● SOURCE DATA:

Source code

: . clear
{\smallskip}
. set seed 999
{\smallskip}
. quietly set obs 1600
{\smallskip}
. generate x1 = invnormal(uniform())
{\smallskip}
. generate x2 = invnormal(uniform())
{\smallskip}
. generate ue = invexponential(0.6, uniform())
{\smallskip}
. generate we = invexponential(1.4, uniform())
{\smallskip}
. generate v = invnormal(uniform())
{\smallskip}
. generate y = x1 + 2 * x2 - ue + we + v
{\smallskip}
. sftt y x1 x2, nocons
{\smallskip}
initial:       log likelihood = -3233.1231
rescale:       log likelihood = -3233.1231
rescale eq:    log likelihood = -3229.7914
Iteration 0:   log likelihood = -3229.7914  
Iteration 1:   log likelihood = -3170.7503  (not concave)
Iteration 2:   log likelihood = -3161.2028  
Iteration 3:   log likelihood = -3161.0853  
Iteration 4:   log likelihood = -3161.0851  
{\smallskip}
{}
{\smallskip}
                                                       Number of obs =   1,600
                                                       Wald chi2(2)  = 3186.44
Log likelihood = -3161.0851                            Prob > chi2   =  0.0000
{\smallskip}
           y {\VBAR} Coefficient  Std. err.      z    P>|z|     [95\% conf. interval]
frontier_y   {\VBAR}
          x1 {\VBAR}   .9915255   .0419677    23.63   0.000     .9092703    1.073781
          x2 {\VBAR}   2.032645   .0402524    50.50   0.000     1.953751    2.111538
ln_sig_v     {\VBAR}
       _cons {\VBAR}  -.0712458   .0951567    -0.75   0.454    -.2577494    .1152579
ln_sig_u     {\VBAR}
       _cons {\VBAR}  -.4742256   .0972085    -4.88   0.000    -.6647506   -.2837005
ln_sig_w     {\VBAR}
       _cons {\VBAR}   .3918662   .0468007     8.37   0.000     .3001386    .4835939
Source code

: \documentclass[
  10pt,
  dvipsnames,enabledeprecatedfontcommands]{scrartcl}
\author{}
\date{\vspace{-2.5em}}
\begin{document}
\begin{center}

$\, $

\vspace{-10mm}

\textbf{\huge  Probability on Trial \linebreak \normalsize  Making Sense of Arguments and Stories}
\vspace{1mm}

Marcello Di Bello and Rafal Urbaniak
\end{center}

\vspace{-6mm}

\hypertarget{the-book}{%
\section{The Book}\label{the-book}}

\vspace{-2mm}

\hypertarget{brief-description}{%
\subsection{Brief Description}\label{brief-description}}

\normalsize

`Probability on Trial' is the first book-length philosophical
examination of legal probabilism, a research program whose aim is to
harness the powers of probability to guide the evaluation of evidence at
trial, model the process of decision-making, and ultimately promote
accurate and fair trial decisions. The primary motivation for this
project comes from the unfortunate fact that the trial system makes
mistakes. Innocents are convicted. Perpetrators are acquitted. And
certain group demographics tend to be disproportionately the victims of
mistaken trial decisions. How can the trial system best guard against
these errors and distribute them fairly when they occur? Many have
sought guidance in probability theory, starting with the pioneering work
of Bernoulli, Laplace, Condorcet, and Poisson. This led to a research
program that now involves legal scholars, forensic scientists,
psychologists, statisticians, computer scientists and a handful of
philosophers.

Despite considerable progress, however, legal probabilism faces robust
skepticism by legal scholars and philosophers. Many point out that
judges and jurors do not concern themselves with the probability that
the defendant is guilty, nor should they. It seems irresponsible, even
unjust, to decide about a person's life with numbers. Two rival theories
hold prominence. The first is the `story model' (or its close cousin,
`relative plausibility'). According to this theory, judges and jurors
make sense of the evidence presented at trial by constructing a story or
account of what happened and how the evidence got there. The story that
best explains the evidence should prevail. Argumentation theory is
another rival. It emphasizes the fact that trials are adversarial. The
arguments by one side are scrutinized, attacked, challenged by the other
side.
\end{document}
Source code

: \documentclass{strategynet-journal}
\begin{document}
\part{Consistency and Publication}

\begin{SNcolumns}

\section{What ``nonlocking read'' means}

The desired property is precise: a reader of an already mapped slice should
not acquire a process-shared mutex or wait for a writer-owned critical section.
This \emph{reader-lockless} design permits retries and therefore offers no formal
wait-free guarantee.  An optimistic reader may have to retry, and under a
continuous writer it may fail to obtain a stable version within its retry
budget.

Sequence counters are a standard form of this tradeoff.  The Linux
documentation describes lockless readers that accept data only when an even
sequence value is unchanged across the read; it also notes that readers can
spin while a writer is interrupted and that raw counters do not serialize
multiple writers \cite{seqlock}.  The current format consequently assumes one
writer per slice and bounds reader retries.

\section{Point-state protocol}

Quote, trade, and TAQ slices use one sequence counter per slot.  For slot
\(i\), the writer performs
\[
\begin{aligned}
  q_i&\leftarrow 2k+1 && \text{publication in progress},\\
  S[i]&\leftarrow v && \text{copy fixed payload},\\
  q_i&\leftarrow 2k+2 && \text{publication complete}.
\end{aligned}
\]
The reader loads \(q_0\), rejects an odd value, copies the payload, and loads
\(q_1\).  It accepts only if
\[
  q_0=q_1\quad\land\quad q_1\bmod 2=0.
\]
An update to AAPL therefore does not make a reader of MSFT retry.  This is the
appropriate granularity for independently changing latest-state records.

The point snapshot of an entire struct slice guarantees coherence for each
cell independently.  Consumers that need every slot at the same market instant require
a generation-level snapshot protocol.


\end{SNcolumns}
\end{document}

● HOW TO COMPLETE THIS TASK: Which lines in the listing hold the word "documentclass"? Copy them out.

● ANSWER BOX:
: \documentclass[
: \documentclass{strategynet-journal}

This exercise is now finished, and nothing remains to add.